Notwithstanding the advantage which in many respects arises from the opportunity of going into the whole case on the general issue, there is a great inconvenience in subjecting parties, whose only difference is with respect to the legal effect of certain undisputed facts, to go through the expence of a trial, in order to state those facts judicially to the court---but upon this subject, I shall take an opportunity of submitting some observations in another place.

(4) It is only the quantum of the costs which is in the discretion of the court, and not the question whether any costs shall be allowed.---Duberly . Page, 2 T. R. 391.

(5) An avowant is a plaintiff within this section.---Dodd v. Joddrell, 2 T. R. 235. A defendant in replevin is subject to costs upon avowries

awarded.

not supported.---Stone v. Forsyth, Doug. 709, Note.---See Vollum v. Simpson, 2 B. & P. 368, infra Note 7.

(6) The certificate need not be made in court, and may be granted after the plaintiff's application for costs.---Cremer v. Dent, Barnes, 141. In Duberley v. Page, mentioned No. 4, supra. Buller, J. said, he had never known any instance of a Judge, at Nisi Prius, certifying in favour of the party pleading double, when the issues were found against him.

(7) The effect of this clause is only to give the costs of the particular pleadings, when the general judgment is in favour of the defendant.

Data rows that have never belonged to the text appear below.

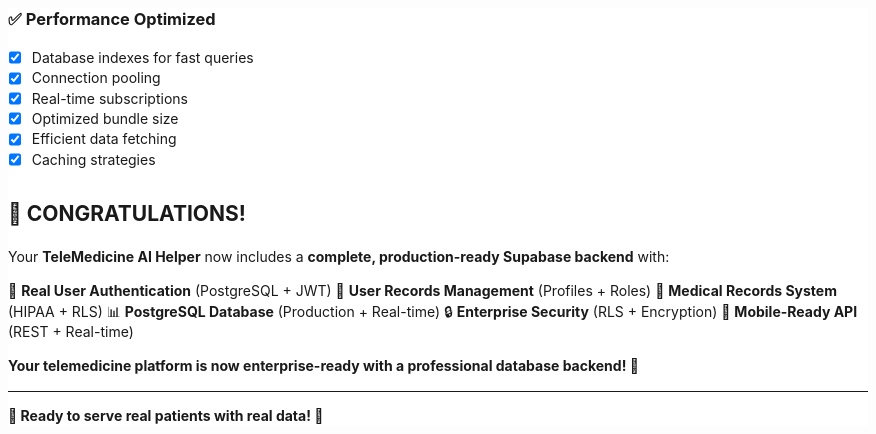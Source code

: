 ### ✅ **Performance Optimized**
- [x] Database indexes for fast queries
- [x] Connection pooling
- [x] Real-time subscriptions
- [x] Optimized bundle size
- [x] Efficient data fetching
- [x] Caching strategies

## 🎉 **CONGRATULATIONS!**

Your **TeleMedicine AI Helper** now includes a **complete, production-ready Supabase backend** with:

🔐 **Real User Authentication** (PostgreSQL + JWT)
👥 **User Records Management** (Profiles + Roles)
🏥 **Medical Records System** (HIPAA + RLS)
📊 **PostgreSQL Database** (Production + Real-time)
🔒 **Enterprise Security** (RLS + Encryption)
📱 **Mobile-Ready API** (REST + Real-time)

**Your telemedicine platform is now enterprise-ready with a professional database backend! 🚀**

---

**🌟 Ready to serve real patients with real data! 🌟**
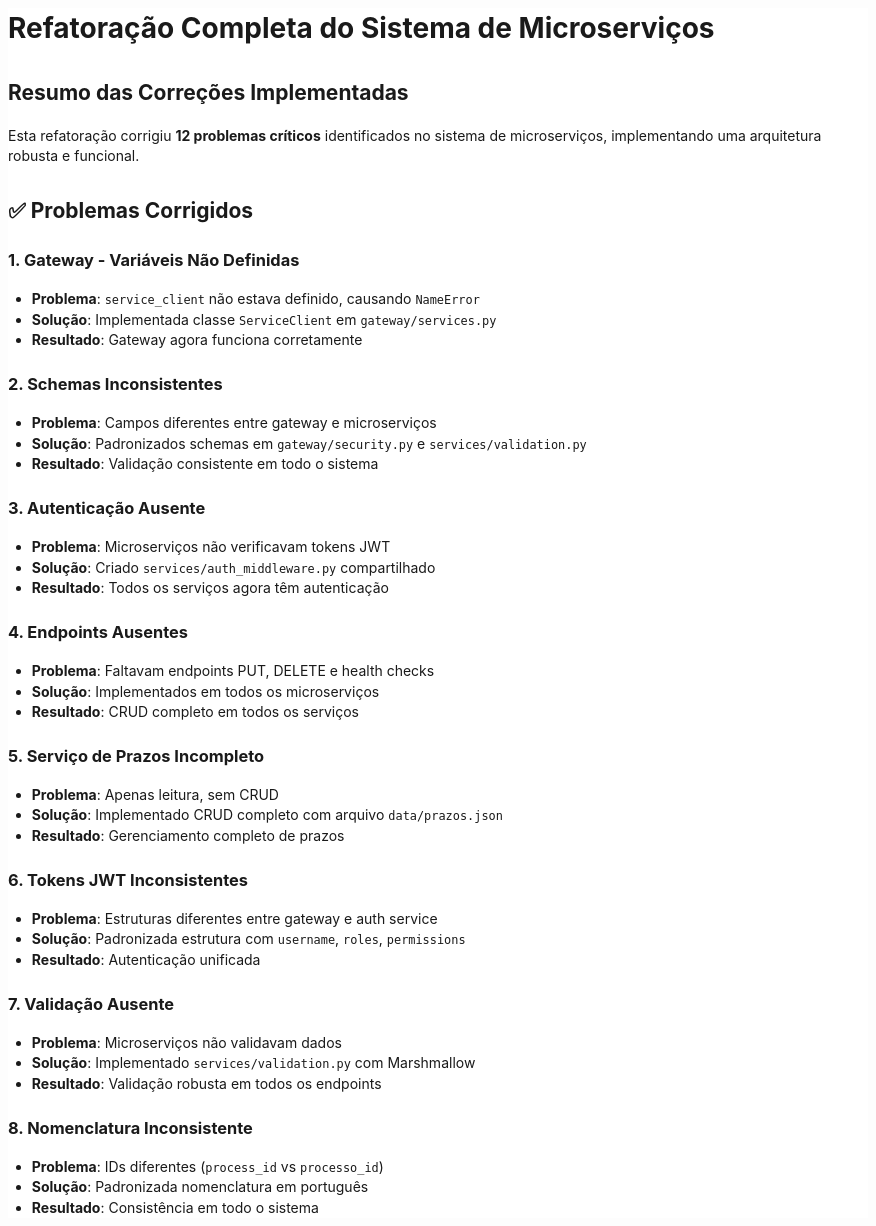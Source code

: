 # Refatoração Completa do Sistema de Microserviços

## Resumo das Correções Implementadas

Esta refatoração corrigiu **12 problemas críticos** identificados no sistema de microserviços, implementando uma arquitetura robusta e funcional.

## ✅ Problemas Corrigidos

### 1. **Gateway - Variáveis Não Definidas**
- **Problema**: `service_client` não estava definido, causando `NameError`
- **Solução**: Implementada classe `ServiceClient` em `gateway/services.py`
- **Resultado**: Gateway agora funciona corretamente

### 2. **Schemas Inconsistentes**
- **Problema**: Campos diferentes entre gateway e microserviços
- **Solução**: Padronizados schemas em `gateway/security.py` e `services/validation.py`
- **Resultado**: Validação consistente em todo o sistema

### 3. **Autenticação Ausente**
- **Problema**: Microserviços não verificavam tokens JWT
- **Solução**: Criado `services/auth_middleware.py` compartilhado
- **Resultado**: Todos os serviços agora têm autenticação

### 4. **Endpoints Ausentes**
- **Problema**: Faltavam endpoints PUT, DELETE e health checks
- **Solução**: Implementados em todos os microserviços
- **Resultado**: CRUD completo em todos os serviços

### 5. **Serviço de Prazos Incompleto**
- **Problema**: Apenas leitura, sem CRUD
- **Solução**: Implementado CRUD completo com arquivo `data/prazos.json`
- **Resultado**: Gerenciamento completo de prazos

### 6. **Tokens JWT Inconsistentes**
- **Problema**: Estruturas diferentes entre gateway e auth service
- **Solução**: Padronizada estrutura com `username`, `roles`, `permissions`
- **Resultado**: Autenticação unificada

### 7. **Validação Ausente**
- **Problema**: Microserviços não validavam dados
- **Solução**: Implementado `services/validation.py` com Marshmallow
- **Resultado**: Validação robusta em todos os endpoints

### 8. **Nomenclatura Inconsistente**
- **Problema**: IDs diferentes (`process_id` vs `processo_id`)
- **Solução**: Padronizada nomenclatura em português
- **Resultado**: Consistência em todo o sistema
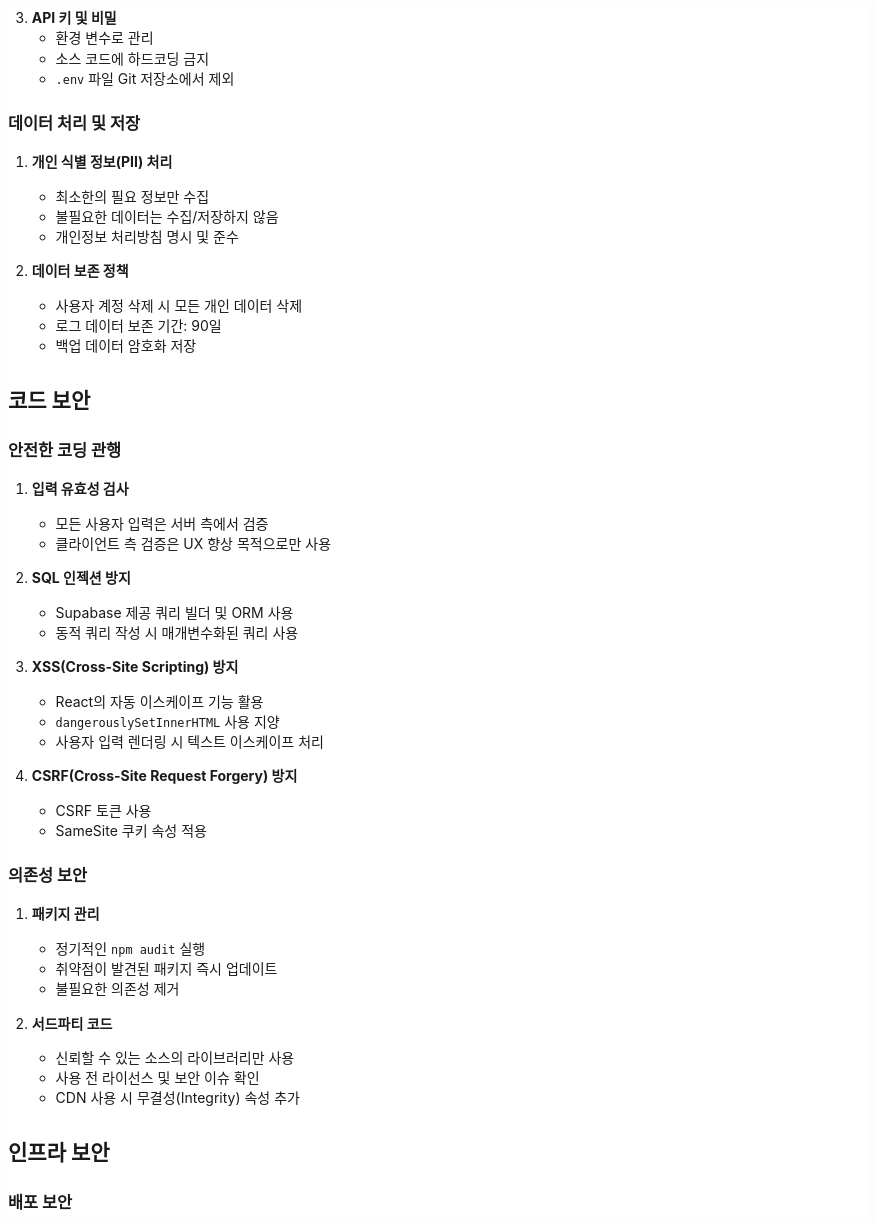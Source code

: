 3. **API 키 및 비밀**
   - 환경 변수로 관리
   - 소스 코드에 하드코딩 금지
   - `.env` 파일 Git 저장소에서 제외

### 데이터 처리 및 저장

1. **개인 식별 정보(PII) 처리**
   - 최소한의 필요 정보만 수집
   - 불필요한 데이터는 수집/저장하지 않음
   - 개인정보 처리방침 명시 및 준수

2. **데이터 보존 정책**
   - 사용자 계정 삭제 시 모든 개인 데이터 삭제
   - 로그 데이터 보존 기간: 90일
   - 백업 데이터 암호화 저장

## 코드 보안

### 안전한 코딩 관행

1. **입력 유효성 검사**
   - 모든 사용자 입력은 서버 측에서 검증
   - 클라이언트 측 검증은 UX 향상 목적으로만 사용

2. **SQL 인젝션 방지**
   - Supabase 제공 쿼리 빌더 및 ORM 사용
   - 동적 쿼리 작성 시 매개변수화된 쿼리 사용

3. **XSS(Cross-Site Scripting) 방지**
   - React의 자동 이스케이프 기능 활용
   - `dangerouslySetInnerHTML` 사용 지양
   - 사용자 입력 렌더링 시 텍스트 이스케이프 처리

4. **CSRF(Cross-Site Request Forgery) 방지**
   - CSRF 토큰 사용
   - SameSite 쿠키 속성 적용

### 의존성 보안

1. **패키지 관리**
   - 정기적인 `npm audit` 실행
   - 취약점이 발견된 패키지 즉시 업데이트
   - 불필요한 의존성 제거

2. **서드파티 코드**
   - 신뢰할 수 있는 소스의 라이브러리만 사용
   - 사용 전 라이선스 및 보안 이슈 확인
   - CDN 사용 시 무결성(Integrity) 속성 추가

## 인프라 보안

### 배포 보안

If all the issues are found for the plaintiff, and the Judge certifies under the statute 43 Eliz. the plaintiff is entitled to no more costs than damages. If after judgment for the plaintiff upon demurrer as to one plea, the defendant obtains a verdict upon the other, the plaintiff is entitled to the costs of the demurrer.----Duberley v. Page, supra Note 5. Where upon not guilty, and not guilty within six years, the defendant had judgment on demurrer as to the second, and the plaintiff afterwards proceeded to trial and had a verdict on the first, the defendant had costs on the demurrer, and no costs of the trial were allowed on either side.-Cooke v. Sayer, Bur. 753.

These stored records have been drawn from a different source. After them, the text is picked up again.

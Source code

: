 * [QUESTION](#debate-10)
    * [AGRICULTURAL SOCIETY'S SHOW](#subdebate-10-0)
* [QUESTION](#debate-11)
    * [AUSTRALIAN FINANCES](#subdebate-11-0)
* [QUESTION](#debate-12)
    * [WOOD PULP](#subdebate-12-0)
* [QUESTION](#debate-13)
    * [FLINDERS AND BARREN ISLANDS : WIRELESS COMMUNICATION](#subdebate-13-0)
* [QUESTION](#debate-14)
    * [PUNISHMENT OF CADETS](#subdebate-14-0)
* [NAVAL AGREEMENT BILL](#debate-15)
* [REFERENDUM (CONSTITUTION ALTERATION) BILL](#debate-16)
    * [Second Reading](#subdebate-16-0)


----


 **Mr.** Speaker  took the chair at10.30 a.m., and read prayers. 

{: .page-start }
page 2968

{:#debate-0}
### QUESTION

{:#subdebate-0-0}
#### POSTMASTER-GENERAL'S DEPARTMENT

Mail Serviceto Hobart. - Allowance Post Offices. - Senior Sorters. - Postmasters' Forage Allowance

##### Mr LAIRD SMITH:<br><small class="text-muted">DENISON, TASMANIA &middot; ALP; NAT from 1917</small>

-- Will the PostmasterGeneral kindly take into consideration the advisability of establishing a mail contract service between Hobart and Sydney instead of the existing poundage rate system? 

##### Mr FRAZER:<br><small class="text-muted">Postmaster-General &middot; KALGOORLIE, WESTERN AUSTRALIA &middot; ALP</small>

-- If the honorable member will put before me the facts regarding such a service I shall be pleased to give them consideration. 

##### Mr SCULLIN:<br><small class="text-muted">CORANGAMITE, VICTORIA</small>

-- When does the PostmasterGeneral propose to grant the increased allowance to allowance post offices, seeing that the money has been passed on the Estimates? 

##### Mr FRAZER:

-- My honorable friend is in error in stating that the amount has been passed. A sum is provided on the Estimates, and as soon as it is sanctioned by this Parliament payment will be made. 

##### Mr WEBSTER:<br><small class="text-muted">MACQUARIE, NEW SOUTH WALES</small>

In Vivian v. Blake, 11 East, 263, the defendant to an action of trespass on the plaintiff's fishery, pleaded the general issue, and that the locus in quo was a public harbour, where all the king's subjects had a right to fish, the replication prescribed for a free fishery, which was negatived by the rejoinder. The verdict being found for the plaintiff on the general issue, and for the defendant upon the special pleading, it was ruled that as the issue on the prescription, which had been entered for the defendants, went to the whole trespass, the finding on the whole record being in favour of the defendant, the plaintiff could not be entitled to the costs of the general issue,

It was formerly held, that the plaintiff or defendant in replevin, in whose favour any particuler issues were found, (the general result of the suit being in favour of the other party,) was only entitled to the costs of the pleadings-but it is now settled, that he is entitled to the costs of the trial.- Brooke v. Willet, 2 H. Bl. 435-Vollum v. Simpson, 2 B. & P. 368. The courts allow the particular costs, to which a party is entitled under this Section, to be deducted out of the general costs awarded to the opposite party.